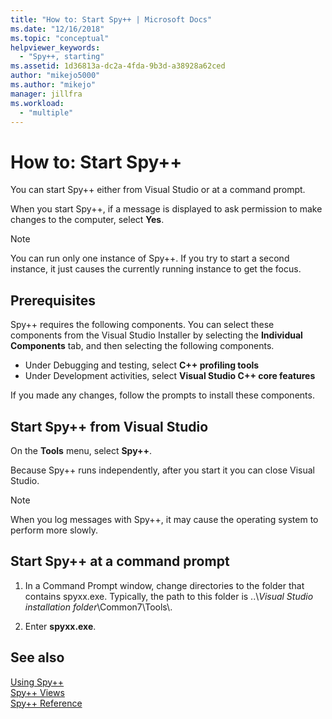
 ```yaml
---
title: "How to: Start Spy++ | Microsoft Docs"
ms.date: "12/16/2018"
ms.topic: "conceptual"
helpviewer_keywords: 
  - "Spy++, starting"
ms.assetid: 1d36813a-dc2a-4fda-9b3d-a38928a62ced
author: "mikejo5000"
ms.author: "mikejo"
manager: jillfra
ms.workload: 
  - "multiple"
---
```

# How to: Start Spy++

You can start Spy++ either from Visual Studio or at a command prompt.  
  
 When you start Spy++, if a message is displayed to ask permission to make changes to the computer, select **Yes**.  
  
> [!NOTE]
>  You can run only one instance of Spy++. If you try to start a second instance, it just causes the currently running instance to get the focus.

## Prerequisites

Spy++ requires the following components. You can select these components from the Visual Studio Installer by selecting the **Individual Components** tab, and then selecting the following components.

* Under Debugging and testing, select **C++ profiling tools**
* Under Development activities, select **Visual Studio C++ core features**

If you made any changes, follow the prompts to install these components.
  
## Start Spy++ from Visual Studio
  
On the **Tools** menu, select **Spy++**.  
  
Because Spy++ runs independently, after you start it you can close Visual Studio.  
  
> [!NOTE]
>  When you log messages with Spy++, it may cause the operating system to perform more slowly.  
  
## Start Spy++ at a command prompt  
  
1.  In a Command Prompt window, change directories to the folder that contains spyxx.exe. Typically, the path to this folder is ..\\*Visual Studio installation folder*\Common7\Tools\\.  
  
2.  Enter **spyxx.exe**. 
  
## See also  
 [Using Spy++](../debugger/using-spy-increment.md)   
 [Spy++ Views](../debugger/spy-increment-views.md)   
 [Spy++ Reference](../debugger/spy-increment-reference.md)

__WHAT YOU ARE ASKED TO DO__. Copy every record exactly, without the pictures.

__TASK OUTPUT__.
 ```yaml
---
title: "How to: Start Spy++ | Microsoft Docs"
ms.date: "12/16/2018"
ms.topic: "conceptual"
helpviewer_keywords: 
  - "Spy++, starting"
ms.assetid: 1d36813a-dc2a-4fda-9b3d-a38928a62ced
author: "mikejo5000"
ms.author: "mikejo"
manager: jillfra
ms.workload: 
  - "multiple"
---
```

# How to: Start Spy++

You can start Spy++ either from Visual Studio or at a command prompt.  
  
 When you start Spy++, if a message is displayed to ask permission to make changes to the computer, select **Yes**.  
  
> [!NOTE]
>  You can run only one instance of Spy++. If you try to start a second instance, it just causes the currently running instance to get the focus.

## Prerequisites

Spy++ requires the following components. You can select these components from the Visual Studio Installer by selecting the **Individual Components** tab, and then selecting the following components.

* Under Debugging and testing, select **C++ profiling tools**
* Under Development activities, select **Visual Studio C++ core features**

If you made any changes, follow the prompts to install these components.
  
## Start Spy++ from Visual Studio
  
On the **Tools** menu, select **Spy++**.  
  
Because Spy++ runs independently, after you start it you can close Visual Studio.  
  
> [!NOTE]
>  When you log messages with Spy++, it may cause the operating system to perform more slowly.  
  
## Start Spy++ at a command prompt  
  
1.  In a Command Prompt window, change directories to the folder that contains spyxx.exe. Typically, the path to this folder is ..\\*Visual Studio installation folder*\Common7\Tools\\.  
  
2.  Enter **spyxx.exe**. 
  
## See also  
 [Using Spy++](../debugger/using-spy-increment.md)   
 [Spy++ Views](../debugger/spy-increment-views.md)   
 [Spy++ Reference](../debugger/spy-increment-reference.md)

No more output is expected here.